ORDER
Daniel Cobble appeals a district court judgment that dismissed his civil complaint in which Cobble sought review of the government’s failure to issue a visa to permit Cobble’s wife, a resident of the Philippines, to enter this country. This case has been referred to a panel of the court pursuant to Rule 34(j)(l), Rules of the Sixth Circuit. Upon examination, this panel unanimously agrees that oral argument is not needed. Fed. R.App. P. 34(a).
Cobble filed his complaint in the district court essentially seeking an order directing the State Department to issue a visa to his wife. The government moved to dismiss the complaint, and Cobble responded in opposition and moved for a writ of mandamus. The district court granted the government’s motion and dismissed the complaint. Cobble filed a timely notice of appeal.
On appeal, Cobble contends that officials have arbitrarily and capriciously refused to issue the visa and cites the Administrative Procedure Act as a jurisdictional basis for review of this decision.
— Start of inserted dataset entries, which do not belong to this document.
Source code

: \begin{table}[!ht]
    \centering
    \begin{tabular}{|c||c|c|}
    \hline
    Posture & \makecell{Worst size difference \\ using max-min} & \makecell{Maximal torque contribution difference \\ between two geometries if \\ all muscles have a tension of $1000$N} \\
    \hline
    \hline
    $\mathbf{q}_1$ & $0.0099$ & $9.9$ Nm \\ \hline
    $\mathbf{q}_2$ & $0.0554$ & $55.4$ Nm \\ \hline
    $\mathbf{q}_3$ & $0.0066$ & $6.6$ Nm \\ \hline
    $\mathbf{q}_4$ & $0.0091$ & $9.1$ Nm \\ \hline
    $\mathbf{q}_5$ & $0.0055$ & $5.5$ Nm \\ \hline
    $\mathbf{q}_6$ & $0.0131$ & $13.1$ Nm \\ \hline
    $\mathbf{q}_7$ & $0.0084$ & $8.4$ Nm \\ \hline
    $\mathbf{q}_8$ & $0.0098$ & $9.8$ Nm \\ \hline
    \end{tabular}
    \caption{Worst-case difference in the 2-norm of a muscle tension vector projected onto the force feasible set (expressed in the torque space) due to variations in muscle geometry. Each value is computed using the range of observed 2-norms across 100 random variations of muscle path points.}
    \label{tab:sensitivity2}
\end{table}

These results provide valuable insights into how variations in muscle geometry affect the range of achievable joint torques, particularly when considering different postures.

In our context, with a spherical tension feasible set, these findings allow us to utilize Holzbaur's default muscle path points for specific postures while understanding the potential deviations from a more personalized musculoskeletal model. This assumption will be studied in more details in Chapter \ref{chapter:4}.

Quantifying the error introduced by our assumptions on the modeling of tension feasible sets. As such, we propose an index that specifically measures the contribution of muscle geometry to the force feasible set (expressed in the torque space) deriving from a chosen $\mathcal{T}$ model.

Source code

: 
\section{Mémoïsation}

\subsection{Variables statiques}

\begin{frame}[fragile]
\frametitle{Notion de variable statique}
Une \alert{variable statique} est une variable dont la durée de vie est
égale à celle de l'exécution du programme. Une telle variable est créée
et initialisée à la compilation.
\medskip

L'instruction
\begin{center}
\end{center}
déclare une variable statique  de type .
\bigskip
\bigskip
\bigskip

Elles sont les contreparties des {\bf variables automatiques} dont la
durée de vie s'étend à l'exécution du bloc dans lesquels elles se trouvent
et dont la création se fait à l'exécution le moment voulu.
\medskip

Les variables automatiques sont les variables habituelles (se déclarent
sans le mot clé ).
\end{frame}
The government responds that the district court lacks jurisdiction to review a decision to deny a visa, and that the decision was not an abuse of discretion in any event. Upon consideration, we affirm the judgment for the reasons stated by the district court in its memorandum and order entered June 5, 2001.
Essentially, the district court dismissed plaintiffs complaint for lack of subject matter jurisdiction. Generally, this court reviews a district court judgment dismissing a complaint for lack of subject matter jurisdiction pursuant to Fed.R.Civ.P. 12(b)(1) de novo. Duncan v. Rolm Mil-Spec Computers, 917 F.2d 261, 263 (6th Cir.1990); Moir v. Greater Cleveland Reg’l Transit Auth., 895 F.2d 266, 269 (6th Cir. 1990). Plaintiff has the burden of establishing the existence of subject matter jurisdiction after defendant challenges jurisdiction by filing a motion to dismiss. See Moir, 895 F.2d at 269; Rogers v. Stratton Indus., 798 F.2d 913, 915 (6th Cir.1986). The district court is free to consider matters of fact which may be in dispute without invoking the summary judgment provisions of Fed.R.Civ.P. 56. See Rogers, 798 F.2d at 915-16. Here, the district court correctly concluded that it lacked jurisdiction over plaintiffs claim.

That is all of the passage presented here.